C. No Conflict. The execution and delivery by the Company and
each Guarantor party hereto of this Amendment and the performance by
the Company and each Guarantor of this Amendment and the performance by
the Company and each Guarantor party hereto of the Amended Credit
Agreement do not and will not (i) violate any provision of any law or
any governmental rule or regulation applicable to the Company or any of
its Subsidiaries, the Certificate or Articles of Incorporation or
Bylaws of the Company or any of its Subsidiaries or any order, judgment
or decree of any court or other agency of government binding on the
Company or any of its Subsidiaries, (ii) conflict with, result in a
breach of or constitute (with due notice or lapse of time or both) a
default under any material agreement to which the Company or any of its
Subsidiaries is a party or by which it is bound or to which it is
subject, (iii) result in or require the creation or imposition of any
Lien upon any of the properties or assets of the Company or any of its
Subsidiaries (other than any Liens created under any of the Loan
Documents in favor of the Agents on behalf of the Banks), or (iv)
require any approval of stockholders or any approval or consent of any
Person under any material agreement to which the Company or any of its
Subsidiaries is a party or by which it is bound or to which it is
subject.
D. Governmental Consents.
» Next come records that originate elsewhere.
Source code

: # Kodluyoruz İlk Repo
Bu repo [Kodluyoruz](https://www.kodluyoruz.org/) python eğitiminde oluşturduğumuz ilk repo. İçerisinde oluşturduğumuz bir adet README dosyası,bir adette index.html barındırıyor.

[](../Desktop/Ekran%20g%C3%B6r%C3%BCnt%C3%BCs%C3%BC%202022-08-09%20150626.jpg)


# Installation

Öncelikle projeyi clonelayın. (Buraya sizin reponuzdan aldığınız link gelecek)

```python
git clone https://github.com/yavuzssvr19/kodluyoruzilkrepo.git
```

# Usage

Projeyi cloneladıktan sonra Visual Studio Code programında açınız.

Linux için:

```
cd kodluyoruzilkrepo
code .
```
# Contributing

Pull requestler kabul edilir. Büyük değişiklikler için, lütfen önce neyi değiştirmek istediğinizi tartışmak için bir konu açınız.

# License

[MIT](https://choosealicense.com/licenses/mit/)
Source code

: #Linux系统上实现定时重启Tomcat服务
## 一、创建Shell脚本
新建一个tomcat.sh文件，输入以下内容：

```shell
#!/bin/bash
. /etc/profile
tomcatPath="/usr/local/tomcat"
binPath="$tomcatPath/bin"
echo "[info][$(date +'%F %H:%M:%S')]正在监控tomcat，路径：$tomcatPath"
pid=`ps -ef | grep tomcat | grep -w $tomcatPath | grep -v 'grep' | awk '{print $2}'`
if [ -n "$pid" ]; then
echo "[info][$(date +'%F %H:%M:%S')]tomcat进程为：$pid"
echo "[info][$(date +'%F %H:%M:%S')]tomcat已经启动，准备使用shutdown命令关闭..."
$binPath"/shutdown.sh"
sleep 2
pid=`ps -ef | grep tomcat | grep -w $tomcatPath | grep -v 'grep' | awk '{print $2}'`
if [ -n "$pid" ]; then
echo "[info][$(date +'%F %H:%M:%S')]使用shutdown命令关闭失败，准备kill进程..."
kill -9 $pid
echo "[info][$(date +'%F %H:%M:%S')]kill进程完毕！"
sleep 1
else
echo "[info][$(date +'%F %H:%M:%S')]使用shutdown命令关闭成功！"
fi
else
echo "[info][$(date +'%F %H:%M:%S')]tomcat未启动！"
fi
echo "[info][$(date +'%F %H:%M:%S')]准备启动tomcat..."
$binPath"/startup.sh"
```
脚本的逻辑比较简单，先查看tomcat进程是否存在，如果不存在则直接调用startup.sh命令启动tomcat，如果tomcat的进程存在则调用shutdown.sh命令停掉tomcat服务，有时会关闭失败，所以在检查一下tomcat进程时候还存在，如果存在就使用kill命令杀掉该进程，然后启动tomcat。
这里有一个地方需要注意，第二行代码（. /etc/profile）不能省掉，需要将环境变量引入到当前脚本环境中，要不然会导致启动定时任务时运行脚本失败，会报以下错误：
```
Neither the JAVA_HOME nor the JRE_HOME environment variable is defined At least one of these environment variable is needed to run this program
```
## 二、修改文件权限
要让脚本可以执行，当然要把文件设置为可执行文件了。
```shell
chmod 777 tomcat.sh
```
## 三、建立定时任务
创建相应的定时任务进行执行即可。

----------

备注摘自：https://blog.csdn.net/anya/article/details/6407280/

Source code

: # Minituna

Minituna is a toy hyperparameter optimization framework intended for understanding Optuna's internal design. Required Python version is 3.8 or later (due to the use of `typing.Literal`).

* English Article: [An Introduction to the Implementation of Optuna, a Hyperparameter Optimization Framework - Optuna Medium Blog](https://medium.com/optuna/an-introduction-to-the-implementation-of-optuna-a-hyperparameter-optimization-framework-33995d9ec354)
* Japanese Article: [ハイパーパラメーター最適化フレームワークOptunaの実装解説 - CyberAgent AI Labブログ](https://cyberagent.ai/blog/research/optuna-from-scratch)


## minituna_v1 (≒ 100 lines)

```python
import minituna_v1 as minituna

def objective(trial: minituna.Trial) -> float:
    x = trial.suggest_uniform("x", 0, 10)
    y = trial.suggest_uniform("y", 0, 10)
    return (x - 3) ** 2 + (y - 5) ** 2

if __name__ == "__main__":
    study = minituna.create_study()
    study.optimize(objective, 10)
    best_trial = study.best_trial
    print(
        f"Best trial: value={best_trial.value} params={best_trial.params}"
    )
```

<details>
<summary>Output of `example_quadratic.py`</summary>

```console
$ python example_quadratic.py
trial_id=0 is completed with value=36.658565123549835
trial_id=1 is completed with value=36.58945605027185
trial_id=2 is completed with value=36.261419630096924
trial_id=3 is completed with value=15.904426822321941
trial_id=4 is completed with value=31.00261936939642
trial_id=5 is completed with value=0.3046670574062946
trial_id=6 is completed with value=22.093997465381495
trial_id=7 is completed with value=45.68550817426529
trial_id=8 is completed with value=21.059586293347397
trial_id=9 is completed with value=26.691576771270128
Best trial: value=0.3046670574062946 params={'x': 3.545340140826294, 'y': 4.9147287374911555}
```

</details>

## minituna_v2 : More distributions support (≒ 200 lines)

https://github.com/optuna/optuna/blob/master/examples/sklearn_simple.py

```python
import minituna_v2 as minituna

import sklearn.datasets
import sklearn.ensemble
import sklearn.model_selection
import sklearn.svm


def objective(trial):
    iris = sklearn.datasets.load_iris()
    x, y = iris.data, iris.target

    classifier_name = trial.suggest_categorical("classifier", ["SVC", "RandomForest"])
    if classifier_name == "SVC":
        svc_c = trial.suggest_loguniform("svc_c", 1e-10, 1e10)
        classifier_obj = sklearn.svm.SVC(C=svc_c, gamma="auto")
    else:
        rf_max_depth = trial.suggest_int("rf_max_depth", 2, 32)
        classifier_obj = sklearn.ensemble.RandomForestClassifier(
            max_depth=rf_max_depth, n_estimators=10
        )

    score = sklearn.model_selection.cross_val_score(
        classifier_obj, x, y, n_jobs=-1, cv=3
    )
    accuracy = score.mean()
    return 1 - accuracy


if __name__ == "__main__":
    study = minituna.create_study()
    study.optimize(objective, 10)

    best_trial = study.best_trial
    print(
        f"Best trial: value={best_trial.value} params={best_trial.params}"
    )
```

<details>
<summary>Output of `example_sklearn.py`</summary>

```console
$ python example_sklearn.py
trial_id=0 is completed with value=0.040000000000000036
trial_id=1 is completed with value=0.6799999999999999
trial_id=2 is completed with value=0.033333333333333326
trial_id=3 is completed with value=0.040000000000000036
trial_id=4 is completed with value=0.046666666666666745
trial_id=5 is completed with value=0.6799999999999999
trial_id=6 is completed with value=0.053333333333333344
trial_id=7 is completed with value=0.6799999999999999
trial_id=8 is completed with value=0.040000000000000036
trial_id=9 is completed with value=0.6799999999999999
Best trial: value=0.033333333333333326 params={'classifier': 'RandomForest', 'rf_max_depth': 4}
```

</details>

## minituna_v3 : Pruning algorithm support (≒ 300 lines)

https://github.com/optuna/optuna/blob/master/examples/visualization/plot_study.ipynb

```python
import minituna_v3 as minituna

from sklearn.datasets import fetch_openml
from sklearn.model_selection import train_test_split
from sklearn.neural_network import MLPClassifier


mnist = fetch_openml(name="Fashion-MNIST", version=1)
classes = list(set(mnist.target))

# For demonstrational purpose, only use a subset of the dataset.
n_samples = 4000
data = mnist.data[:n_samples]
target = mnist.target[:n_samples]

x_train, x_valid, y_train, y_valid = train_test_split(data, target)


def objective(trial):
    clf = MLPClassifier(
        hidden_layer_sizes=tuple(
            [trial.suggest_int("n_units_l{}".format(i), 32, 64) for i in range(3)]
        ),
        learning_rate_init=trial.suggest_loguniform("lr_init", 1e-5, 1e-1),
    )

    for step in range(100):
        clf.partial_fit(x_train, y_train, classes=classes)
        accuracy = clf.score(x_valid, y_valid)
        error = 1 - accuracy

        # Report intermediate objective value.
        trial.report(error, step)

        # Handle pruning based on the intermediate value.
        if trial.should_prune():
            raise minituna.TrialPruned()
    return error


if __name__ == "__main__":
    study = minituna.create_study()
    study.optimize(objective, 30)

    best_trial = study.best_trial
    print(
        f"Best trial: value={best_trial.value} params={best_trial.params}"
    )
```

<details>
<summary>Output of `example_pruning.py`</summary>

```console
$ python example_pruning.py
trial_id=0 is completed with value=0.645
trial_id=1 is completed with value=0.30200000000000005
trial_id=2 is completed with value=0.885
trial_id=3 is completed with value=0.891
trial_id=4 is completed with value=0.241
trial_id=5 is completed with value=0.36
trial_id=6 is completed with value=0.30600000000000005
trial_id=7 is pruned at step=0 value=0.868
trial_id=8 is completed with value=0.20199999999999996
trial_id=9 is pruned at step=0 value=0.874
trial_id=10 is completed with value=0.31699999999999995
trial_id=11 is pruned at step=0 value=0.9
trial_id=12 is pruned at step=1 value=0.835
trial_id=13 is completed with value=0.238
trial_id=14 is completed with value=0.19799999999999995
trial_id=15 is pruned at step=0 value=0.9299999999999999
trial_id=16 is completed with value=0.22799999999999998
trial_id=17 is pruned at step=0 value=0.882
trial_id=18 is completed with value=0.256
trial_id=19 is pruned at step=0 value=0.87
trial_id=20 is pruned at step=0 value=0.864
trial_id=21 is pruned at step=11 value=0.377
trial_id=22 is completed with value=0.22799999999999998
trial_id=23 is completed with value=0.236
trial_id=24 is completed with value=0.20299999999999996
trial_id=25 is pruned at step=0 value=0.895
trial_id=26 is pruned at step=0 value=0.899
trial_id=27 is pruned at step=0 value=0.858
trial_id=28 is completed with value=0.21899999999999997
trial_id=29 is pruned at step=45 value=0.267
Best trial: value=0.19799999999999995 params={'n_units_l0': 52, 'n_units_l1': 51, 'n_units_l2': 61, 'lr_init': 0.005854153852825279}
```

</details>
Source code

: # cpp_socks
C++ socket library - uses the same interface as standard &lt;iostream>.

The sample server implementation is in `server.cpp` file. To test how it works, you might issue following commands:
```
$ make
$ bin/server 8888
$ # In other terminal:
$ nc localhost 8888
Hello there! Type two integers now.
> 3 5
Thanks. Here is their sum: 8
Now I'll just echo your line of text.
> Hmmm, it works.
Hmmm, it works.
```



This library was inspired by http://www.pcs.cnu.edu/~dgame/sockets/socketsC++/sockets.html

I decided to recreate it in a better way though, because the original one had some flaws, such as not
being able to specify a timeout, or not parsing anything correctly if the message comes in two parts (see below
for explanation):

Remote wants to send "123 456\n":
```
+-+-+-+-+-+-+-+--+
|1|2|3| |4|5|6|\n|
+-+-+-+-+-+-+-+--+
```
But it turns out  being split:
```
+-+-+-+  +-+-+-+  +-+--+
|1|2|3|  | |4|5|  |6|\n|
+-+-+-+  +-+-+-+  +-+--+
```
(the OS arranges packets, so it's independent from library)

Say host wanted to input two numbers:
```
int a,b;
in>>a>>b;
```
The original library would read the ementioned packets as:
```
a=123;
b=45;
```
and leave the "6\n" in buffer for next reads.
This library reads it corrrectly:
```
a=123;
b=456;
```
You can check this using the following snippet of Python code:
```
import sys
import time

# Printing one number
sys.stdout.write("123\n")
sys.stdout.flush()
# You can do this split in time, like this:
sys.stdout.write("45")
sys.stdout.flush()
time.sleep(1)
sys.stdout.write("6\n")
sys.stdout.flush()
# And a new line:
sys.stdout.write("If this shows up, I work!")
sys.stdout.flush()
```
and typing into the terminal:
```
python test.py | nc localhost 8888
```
The execution and delivery by the
Company and each Guarantor party hereto of this Amendment and the
performance by the Company and each Guarantor of this Amendment and the
performance by the Company and each Guarantor of the Amended Credit
Agreement do not and will not require any registration with, consent or
approval of, or notice to, or other action to, with or by, any federal,
state or other governmental authority or regulatory body, except those
that have already been obtained.
E. Binding Obligation. This Amendment has been duly executed
and delivered by the Company and each Guarantor party hereto and this
Amendment and the Amended Credit Agreement are the legally valid and
binding obligations of the Company and each Guarantor, enforceable
against the Company and each Guarantor in accordance with their
respective terms, except as may be limited by bankruptcy, insolvency,
reorganization, moratorium or similar laws relating to or limiting
creditors= rights generally or by equitable principles relating to
enforceability.
F. Incorporation of Representations and Warranties From
Amended Credit Agreement. The representations and warranties contained
in Article VI of the Amended Credit Agreement are and will be true,
correct and complete in all material respects on and as of the
Amendment Effective Date to the same extent as though made on and as of
that date, except to the extent such representations and warranties
specifically relate to an earlier date, in which case they were true,
correct and complete in all material respects on and as of such earlier
date.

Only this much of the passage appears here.